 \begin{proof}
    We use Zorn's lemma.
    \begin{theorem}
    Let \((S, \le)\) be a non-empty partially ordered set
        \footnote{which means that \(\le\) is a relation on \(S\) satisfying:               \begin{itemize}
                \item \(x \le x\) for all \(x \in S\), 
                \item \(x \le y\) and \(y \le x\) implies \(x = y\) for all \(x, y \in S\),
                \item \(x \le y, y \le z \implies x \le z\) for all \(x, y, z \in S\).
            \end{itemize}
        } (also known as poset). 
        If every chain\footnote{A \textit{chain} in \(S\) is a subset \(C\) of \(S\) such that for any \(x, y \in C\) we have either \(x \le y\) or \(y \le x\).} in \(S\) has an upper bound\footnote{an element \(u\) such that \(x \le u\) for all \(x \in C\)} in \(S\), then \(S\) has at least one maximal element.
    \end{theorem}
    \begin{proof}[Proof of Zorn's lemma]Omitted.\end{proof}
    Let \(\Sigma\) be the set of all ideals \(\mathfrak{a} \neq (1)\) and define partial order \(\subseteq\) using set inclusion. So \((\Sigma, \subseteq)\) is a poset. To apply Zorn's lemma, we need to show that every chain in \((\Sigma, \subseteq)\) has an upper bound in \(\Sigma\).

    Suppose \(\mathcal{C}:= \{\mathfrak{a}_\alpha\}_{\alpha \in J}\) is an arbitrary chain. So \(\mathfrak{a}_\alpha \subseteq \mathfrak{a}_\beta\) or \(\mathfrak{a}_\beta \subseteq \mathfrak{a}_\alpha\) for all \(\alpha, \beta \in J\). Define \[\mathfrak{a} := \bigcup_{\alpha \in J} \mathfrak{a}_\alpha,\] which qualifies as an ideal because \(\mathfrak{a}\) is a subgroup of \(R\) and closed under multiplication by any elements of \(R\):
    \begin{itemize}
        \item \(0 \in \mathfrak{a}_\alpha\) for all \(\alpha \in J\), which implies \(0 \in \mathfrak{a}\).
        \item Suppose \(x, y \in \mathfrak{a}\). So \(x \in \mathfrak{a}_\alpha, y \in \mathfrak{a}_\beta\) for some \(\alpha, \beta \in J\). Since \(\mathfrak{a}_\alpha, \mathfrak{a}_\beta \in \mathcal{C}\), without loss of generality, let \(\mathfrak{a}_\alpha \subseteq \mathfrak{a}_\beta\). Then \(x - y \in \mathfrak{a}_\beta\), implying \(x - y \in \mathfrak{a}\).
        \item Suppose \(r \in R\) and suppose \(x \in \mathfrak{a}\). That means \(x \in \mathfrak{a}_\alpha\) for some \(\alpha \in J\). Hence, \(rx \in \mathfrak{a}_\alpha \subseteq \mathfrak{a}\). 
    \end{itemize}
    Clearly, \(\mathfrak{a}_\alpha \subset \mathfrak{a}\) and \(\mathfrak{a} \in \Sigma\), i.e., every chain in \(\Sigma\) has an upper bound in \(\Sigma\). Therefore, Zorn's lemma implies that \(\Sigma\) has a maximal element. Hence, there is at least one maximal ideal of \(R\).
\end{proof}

+ + + +

Wherever the string "every" appears in a line above, copy that line.

        If every chain\footnote{A \textit{chain} in \(S\) is a subset \(C\) of \(S\) such that for any \(x, y \in C\) we have either \(x \le y\) or \(y \le x\).} in \(S\) has an upper bound\footnote{an element \(u\) such that \(x \le u\) for all \(x \in C\)} in \(S\), then \(S\) has at least one maximal element.
    Let \(\Sigma\) be the set of all ideals \(\mathfrak{a} \neq (1)\) and define partial order \(\subseteq\) using set inclusion. So \((\Sigma, \subseteq)\) is a poset. To apply Zorn's lemma, we need to show that every chain in \((\Sigma, \subseteq)\) has an upper bound in \(\Sigma\).
    Clearly, \(\mathfrak{a}_\alpha \subset \mathfrak{a}\) and \(\mathfrak{a} \in \Sigma\), i.e., every chain in \(\Sigma\) has an upper bound in \(\Sigma\). Therefore, Zorn's lemma implies that \(\Sigma\) has a maximal element. Hence, there is at least one maximal ideal of \(R\).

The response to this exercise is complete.